The Things We Carry
Last night at 2:32am the fire alarm in my building went off. This is not one of those get-the-ladder-and-press-the-button alarms, but a building-wide system, whose blare penetrated every square foot and eardrum in the building and requires the super to turn off. My wife and I threw some clothes on ourselves and infant son, tossed the cat into his travel box, I made sure I had my phone and wallet and we headed out the door.
The building’s residents congregated in the outside doorway, clad in their winter coats and pajamas. The fire department eventually arrived. They reported that there was no danger. After their coast-is-clear confirmation, we shuffled back to our apartments.
Beyond gratitude for the safety for all parties concerned (we appreciate that these situations can turn tragic), the experience revealed a few things about our relationship to stuff:
- We didn’t really consider stuff until after the incident ended; we were only concerned about making sure the baby and cat were safe.
- If we could only take what we could carry, my wife, who is a designer, said she would take her old photos, her computer, whose harddrive contains most of her professional portfolio and a vintage teddy bear. I would take my harddrive which holds all of my non-cloud stored files and some sculptures my father gave us. These were the only items we considered irreplaceable.

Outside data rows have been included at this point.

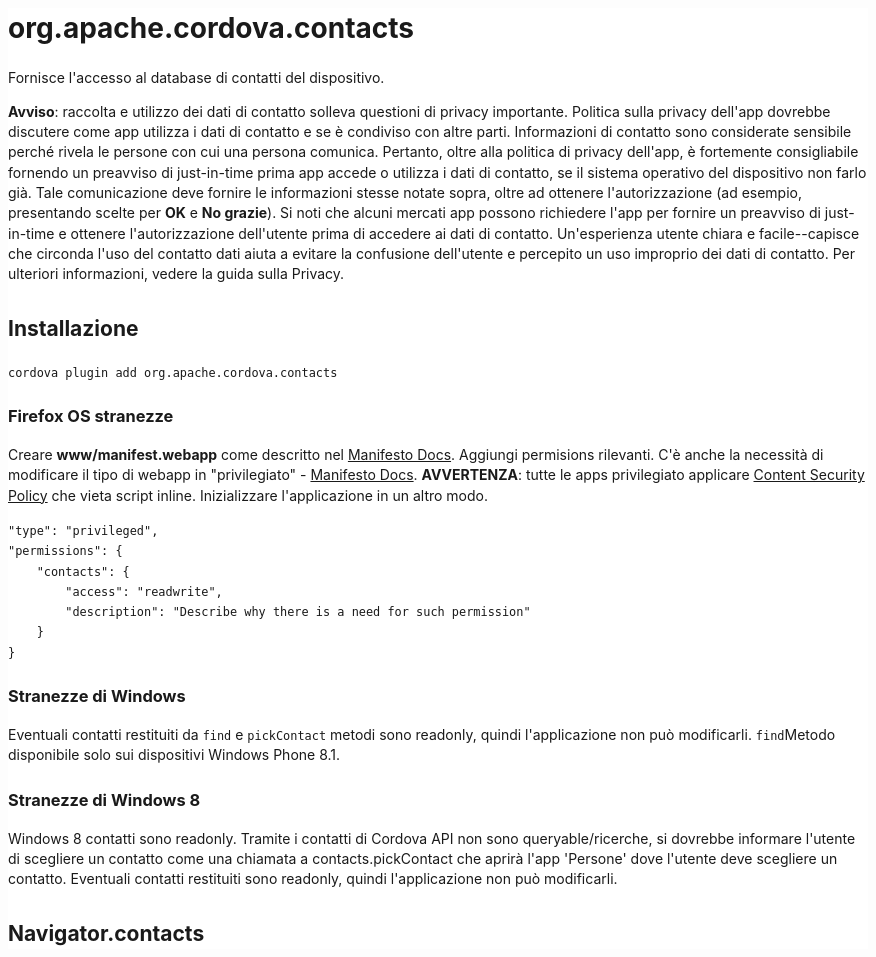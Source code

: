 

# org.apache.cordova.contacts

Fornisce l'accesso al database di contatti del dispositivo.

**Avviso**: raccolta e utilizzo dei dati di contatto solleva questioni di privacy importante. Politica sulla privacy dell'app dovrebbe discutere come app utilizza i dati di contatto e se è condiviso con altre parti. Informazioni di contatto sono considerate sensibile perché rivela le persone con cui una persona comunica. Pertanto, oltre alla politica di privacy dell'app, è fortemente consigliabile fornendo un preavviso di just-in-time prima app accede o utilizza i dati di contatto, se il sistema operativo del dispositivo non farlo già. Tale comunicazione deve fornire le informazioni stesse notate sopra, oltre ad ottenere l'autorizzazione (ad esempio, presentando scelte per **OK** e **No grazie**). Si noti che alcuni mercati app possono richiedere l'app per fornire un preavviso di just-in-time e ottenere l'autorizzazione dell'utente prima di accedere ai dati di contatto. Un'esperienza utente chiara e facile--capisce che circonda l'uso del contatto dati aiuta a evitare la confusione dell'utente e percepito un uso improprio dei dati di contatto. Per ulteriori informazioni, vedere la guida sulla Privacy.

## Installazione

    cordova plugin add org.apache.cordova.contacts
    

### Firefox OS stranezze

Creare **www/manifest.webapp** come descritto nel [Manifesto Docs][1]. Aggiungi permisions rilevanti. C'è anche la necessità di modificare il tipo di webapp in "privilegiato" - [Manifesto Docs][2]. **AVVERTENZA**: tutte le apps privilegiato applicare [Content Security Policy][3] che vieta script inline. Inizializzare l'applicazione in un altro modo.

 [1]: https://developer.mozilla.org/en-US/Apps/Developing/Manifest
 [2]: https://developer.mozilla.org/en-US/Apps/Developing/Manifest#type
 [3]: https://developer.mozilla.org/en-US/Apps/CSP

    "type": "privileged",
    "permissions": {
        "contacts": {
            "access": "readwrite",
            "description": "Describe why there is a need for such permission"
        }
    }
    

### Stranezze di Windows

Eventuali contatti restituiti da `find` e `pickContact` metodi sono readonly, quindi l'applicazione non può modificarli. `find`Metodo disponibile solo sui dispositivi Windows Phone 8.1.

### Stranezze di Windows 8

Windows 8 contatti sono readonly. Tramite i contatti di Cordova API non sono queryable/ricerche, si dovrebbe informare l'utente di scegliere un contatto come una chiamata a contacts.pickContact che aprirà l'app 'Persone' dove l'utente deve scegliere un contatto. Eventuali contatti restituiti sono readonly, quindi l'applicazione non può modificarli.

## Navigator.contacts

- Useful stuff trumps “valuable” stuff. When contemplating the second tier of things we would take from our smoldering home, both of us thought of the stuff we use everyday. My wife, who has a fondness for nice eyeglass frames, intuitively grabbed her most versatile pair, the ones with the neutral style and whose lenses tint in the sunlight. She would also grab her diaper bag/purse, a few pair of her favorite jeans and the designer peacoat she’s had for years. I would grab the Outlier pants I wear daily, my EMS soft-shell winter jacket that keeps me dry and thermoregulated from 25-70 degrees, my yellow waterproof Ortlieb backpack, my vintage Basso that has become my main commuter bike (both pictured above) and, if I could lift it, our cast iron pan. Expensive cocktail dresses, jewelry, wool suits, even most of our artwork, took backseat to the things we use day in, day out.
How about you? What would you take with you? Have you a been in a situation where you had to flee your home? What did you take, if anything? What did you learn about your relationship to stuff? We’d love to hear.